-- EXERCISE INSTRUCTIONS --
Once the line holding "The authors would" is found in the entries below, transcribe exactly every line up to and including the one holding "the same order", but leave out the pictures.

====== ENTRIES SUPPLIED ======

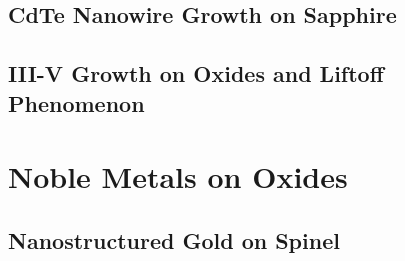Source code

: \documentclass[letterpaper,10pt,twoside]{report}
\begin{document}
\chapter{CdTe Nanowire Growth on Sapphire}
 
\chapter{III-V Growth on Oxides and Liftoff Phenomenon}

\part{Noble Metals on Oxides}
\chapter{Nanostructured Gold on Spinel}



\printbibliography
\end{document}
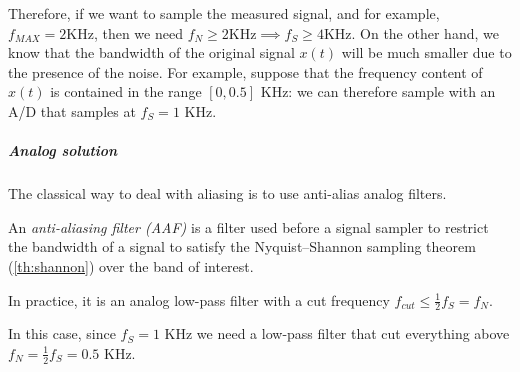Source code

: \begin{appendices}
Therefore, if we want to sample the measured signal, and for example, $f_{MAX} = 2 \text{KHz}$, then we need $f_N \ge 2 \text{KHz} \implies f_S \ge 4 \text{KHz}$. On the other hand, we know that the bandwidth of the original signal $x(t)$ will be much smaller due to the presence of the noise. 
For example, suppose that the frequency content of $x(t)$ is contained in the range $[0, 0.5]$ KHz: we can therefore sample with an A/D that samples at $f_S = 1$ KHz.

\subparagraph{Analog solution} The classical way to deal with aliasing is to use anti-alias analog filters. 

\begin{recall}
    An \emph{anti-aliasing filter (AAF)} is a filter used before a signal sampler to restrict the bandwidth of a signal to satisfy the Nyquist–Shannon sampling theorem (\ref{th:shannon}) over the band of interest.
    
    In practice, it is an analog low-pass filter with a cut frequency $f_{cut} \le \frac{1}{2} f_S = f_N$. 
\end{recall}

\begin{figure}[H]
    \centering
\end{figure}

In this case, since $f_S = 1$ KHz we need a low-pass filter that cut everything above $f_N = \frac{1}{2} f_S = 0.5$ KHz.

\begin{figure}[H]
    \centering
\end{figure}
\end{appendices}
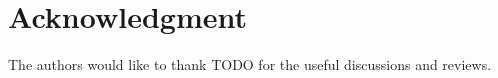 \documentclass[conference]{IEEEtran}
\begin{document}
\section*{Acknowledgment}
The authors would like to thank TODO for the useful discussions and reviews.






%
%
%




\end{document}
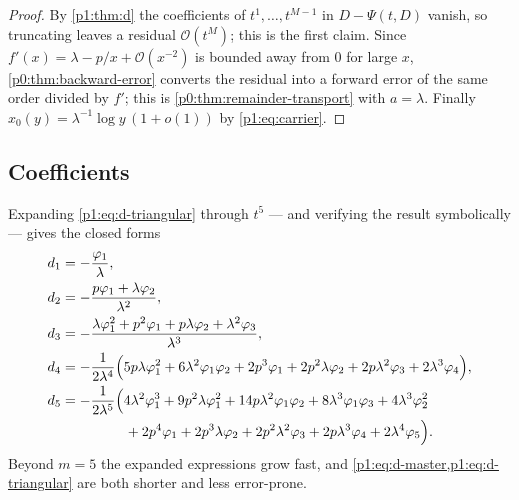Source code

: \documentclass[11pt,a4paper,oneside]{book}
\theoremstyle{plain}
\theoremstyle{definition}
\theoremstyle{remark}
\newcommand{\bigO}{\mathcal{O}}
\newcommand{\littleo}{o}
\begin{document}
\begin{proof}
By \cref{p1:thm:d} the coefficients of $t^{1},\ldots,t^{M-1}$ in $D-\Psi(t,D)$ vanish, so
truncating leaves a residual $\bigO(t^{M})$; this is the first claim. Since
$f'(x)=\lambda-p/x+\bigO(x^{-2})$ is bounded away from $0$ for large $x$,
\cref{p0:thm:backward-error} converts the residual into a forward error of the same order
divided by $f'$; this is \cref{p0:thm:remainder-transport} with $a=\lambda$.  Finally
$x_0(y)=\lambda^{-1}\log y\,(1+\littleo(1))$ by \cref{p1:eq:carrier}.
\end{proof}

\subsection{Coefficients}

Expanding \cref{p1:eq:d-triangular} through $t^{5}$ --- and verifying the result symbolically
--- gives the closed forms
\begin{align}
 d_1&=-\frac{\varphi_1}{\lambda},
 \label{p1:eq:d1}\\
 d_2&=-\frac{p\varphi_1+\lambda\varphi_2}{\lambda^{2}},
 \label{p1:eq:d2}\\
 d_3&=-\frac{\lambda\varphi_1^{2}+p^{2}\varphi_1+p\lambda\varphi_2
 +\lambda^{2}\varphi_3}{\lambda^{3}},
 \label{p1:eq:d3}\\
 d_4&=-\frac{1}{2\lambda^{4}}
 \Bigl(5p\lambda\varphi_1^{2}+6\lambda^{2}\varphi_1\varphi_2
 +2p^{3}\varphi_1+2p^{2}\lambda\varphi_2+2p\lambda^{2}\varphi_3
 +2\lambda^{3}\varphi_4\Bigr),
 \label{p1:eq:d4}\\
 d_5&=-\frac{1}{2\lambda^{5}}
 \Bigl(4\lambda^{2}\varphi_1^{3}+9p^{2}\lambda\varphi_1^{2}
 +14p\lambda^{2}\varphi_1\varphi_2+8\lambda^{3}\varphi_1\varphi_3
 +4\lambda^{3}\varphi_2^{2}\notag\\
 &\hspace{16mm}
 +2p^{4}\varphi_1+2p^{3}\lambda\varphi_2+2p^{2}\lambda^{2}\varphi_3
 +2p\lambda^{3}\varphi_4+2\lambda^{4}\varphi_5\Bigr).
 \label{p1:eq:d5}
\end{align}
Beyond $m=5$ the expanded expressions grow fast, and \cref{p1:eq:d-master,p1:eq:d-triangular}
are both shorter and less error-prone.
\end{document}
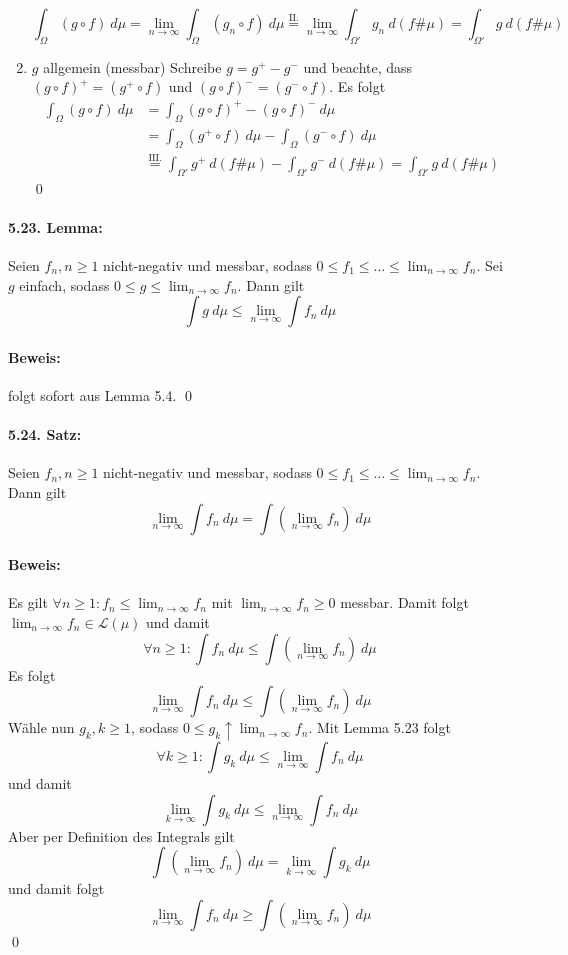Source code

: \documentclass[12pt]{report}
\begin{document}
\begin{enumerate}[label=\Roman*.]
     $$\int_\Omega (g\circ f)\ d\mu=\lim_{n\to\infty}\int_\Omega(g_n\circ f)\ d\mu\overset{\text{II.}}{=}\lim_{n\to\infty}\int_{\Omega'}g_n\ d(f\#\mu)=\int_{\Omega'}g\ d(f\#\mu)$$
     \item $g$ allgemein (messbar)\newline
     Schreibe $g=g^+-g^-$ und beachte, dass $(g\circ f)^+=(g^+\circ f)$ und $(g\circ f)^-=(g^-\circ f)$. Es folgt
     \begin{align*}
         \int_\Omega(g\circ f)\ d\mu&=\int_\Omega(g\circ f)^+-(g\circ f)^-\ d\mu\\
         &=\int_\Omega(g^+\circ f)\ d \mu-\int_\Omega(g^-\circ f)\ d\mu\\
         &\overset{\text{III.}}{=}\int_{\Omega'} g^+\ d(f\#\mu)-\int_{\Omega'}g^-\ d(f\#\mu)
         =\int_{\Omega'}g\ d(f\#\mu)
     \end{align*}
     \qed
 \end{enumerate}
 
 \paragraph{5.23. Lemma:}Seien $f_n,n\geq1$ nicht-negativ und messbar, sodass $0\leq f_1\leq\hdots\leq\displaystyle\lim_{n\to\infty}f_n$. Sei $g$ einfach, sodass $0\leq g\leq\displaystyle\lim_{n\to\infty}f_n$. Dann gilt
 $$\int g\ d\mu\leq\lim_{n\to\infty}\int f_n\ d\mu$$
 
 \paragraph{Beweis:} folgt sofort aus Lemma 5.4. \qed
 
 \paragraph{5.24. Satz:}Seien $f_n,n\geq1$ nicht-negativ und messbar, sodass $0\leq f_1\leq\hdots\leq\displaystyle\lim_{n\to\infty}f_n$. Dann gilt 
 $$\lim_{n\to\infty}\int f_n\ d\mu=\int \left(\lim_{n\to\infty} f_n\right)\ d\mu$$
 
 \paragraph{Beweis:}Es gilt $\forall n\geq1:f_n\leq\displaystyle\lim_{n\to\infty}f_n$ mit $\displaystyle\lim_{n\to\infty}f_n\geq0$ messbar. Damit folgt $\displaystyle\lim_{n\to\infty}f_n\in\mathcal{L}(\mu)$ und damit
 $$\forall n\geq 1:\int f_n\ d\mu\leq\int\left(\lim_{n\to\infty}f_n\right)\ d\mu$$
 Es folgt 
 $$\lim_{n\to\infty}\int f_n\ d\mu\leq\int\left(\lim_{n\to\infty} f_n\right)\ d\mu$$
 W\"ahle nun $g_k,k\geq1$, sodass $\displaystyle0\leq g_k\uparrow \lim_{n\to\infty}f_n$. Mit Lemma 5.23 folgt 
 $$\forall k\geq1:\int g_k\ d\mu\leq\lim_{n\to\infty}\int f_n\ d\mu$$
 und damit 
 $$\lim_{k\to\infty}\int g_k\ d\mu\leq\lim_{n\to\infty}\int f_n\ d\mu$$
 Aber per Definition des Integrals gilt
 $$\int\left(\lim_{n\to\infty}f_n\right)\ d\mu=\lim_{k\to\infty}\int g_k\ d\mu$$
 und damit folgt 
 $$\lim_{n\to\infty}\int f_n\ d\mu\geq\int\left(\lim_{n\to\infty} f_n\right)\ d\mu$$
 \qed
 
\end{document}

======
====== ENTRIES SUPPLIED ======

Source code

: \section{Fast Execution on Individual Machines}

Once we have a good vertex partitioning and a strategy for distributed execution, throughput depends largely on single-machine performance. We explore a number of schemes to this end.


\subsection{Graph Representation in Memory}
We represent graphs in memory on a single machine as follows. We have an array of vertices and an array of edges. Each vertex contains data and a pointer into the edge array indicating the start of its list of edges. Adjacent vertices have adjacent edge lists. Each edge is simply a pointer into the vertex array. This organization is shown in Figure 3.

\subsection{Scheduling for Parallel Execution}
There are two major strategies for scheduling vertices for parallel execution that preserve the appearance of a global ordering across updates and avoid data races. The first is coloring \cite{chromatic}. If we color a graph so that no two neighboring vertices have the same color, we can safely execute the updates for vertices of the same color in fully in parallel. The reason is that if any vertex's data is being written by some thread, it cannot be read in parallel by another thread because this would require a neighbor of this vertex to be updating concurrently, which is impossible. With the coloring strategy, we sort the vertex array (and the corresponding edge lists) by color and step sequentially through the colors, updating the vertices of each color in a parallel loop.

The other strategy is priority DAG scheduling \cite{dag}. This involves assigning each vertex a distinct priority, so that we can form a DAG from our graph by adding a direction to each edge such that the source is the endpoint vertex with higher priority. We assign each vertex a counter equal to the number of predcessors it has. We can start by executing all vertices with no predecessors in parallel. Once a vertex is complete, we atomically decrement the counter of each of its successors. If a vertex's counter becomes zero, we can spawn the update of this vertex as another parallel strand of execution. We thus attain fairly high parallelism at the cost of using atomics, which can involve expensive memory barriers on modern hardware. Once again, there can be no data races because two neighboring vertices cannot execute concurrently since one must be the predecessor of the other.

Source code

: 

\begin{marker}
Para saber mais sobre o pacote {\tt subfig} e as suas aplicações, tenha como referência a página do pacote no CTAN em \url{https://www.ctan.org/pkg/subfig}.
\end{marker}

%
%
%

======

-- WORKED SOLUTION --
The authors would like to thank TODO for the useful discussions and reviews.






%
%
%




\end{document}
Source code

: \documentclass[11pt,a4paper,oneside]{book}
\theoremstyle{plain}
\theoremstyle{definition}
\theoremstyle{remark}
\newcommand{\bigO}{\mathcal{O}}
\newcommand{\littleo}{o}
\begin{document}
\begin{proof}
By \cref{p1:thm:d} the coefficients of $t^{1},\ldots,t^{M-1}$ in $D-\Psi(t,D)$ vanish, so
truncating leaves a residual $\bigO(t^{M})$; this is the first claim. Since
$f'(x)=\lambda-p/x+\bigO(x^{-2})$ is bounded away from $0$ for large $x$,
\cref{p0:thm:backward-error} converts the residual into a forward error of the same order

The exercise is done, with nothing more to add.